• WORK ITEM: From the records below, print exactly the lines starting at the one containing "consists of a" and ending at the one containing "to [IEEE830-1998] for", ends included, and nothing else.

• INPUT FOR THIS TASK:
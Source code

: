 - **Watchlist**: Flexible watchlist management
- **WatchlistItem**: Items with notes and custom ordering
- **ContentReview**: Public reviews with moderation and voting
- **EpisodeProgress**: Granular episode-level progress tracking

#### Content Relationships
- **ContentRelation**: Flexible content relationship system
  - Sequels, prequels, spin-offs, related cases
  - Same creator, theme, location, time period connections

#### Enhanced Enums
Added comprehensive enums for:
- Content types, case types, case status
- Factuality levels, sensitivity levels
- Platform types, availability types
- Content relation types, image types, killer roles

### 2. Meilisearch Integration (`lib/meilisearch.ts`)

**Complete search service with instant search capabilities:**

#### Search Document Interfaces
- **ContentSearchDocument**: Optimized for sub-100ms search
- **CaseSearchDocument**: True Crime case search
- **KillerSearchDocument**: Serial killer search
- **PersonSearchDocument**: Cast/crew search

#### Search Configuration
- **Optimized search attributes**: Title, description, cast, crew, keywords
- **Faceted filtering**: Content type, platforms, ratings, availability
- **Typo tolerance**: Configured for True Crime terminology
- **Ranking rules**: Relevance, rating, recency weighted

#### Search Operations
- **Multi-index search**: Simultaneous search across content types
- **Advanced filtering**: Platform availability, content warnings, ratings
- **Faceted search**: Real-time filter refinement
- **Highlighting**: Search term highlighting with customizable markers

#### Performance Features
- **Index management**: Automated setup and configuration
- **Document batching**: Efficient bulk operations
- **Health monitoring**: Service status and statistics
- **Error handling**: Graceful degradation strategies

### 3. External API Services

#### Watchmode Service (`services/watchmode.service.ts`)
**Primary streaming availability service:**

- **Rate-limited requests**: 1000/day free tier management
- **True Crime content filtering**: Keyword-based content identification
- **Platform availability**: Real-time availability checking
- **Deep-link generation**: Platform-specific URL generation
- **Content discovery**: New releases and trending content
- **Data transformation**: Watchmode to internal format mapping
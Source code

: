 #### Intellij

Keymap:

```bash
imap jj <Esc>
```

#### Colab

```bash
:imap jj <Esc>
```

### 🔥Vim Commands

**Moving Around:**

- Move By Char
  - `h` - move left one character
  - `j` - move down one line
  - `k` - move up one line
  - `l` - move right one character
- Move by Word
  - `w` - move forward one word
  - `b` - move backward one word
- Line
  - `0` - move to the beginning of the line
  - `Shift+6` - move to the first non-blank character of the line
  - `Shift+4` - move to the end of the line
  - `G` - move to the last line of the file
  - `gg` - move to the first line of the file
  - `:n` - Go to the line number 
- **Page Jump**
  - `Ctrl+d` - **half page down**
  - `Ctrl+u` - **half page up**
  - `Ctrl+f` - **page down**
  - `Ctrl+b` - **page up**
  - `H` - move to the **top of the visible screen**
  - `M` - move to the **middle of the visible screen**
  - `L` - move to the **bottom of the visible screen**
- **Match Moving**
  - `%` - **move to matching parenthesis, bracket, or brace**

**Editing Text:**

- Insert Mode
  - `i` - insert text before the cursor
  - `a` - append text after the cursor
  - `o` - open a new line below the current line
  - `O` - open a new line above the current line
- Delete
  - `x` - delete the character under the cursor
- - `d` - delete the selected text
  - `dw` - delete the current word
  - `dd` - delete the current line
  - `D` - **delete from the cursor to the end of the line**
==
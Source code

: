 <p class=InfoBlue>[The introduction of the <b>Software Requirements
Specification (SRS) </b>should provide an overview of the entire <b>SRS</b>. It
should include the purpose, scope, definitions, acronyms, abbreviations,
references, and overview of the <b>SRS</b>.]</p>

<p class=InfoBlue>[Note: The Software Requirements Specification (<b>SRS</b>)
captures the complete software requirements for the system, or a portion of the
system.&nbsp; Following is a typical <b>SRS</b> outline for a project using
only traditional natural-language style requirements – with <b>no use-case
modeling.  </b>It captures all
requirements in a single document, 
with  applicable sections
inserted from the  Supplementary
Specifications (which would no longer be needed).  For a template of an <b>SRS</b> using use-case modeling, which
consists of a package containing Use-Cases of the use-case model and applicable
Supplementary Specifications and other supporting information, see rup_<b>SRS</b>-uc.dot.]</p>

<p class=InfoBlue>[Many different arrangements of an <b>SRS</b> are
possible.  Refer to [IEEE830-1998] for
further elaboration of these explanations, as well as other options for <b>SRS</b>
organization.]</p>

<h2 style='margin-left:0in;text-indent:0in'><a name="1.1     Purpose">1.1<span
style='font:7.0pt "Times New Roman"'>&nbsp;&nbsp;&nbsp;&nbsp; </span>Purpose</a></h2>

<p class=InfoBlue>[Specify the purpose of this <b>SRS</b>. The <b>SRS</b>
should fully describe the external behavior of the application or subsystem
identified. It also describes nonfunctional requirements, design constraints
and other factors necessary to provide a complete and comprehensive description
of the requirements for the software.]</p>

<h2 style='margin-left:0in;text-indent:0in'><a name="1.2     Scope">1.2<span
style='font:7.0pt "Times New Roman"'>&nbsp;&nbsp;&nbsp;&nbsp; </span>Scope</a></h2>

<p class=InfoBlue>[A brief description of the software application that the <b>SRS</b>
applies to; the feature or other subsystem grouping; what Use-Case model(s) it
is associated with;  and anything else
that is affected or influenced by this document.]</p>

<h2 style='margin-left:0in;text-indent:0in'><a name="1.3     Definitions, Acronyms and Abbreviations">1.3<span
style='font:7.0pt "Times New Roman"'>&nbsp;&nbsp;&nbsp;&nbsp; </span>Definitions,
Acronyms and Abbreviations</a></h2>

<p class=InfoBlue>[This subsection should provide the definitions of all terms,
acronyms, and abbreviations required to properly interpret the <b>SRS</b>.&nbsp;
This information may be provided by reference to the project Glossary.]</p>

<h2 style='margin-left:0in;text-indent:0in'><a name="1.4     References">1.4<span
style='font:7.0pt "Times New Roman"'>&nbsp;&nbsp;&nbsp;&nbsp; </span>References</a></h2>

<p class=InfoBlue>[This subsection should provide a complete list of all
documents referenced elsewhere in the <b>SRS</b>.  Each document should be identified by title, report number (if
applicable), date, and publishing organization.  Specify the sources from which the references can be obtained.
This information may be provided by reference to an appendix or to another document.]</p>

• FINISHED TASK:
consists of a package containing Use-Cases of the use-case model and applicable
Supplementary Specifications and other supporting information, see rup_<b>SRS</b>-uc.dot.]</p>

<p class=InfoBlue>[Many different arrangements of an <b>SRS</b> are
possible.  Refer to [IEEE830-1998] for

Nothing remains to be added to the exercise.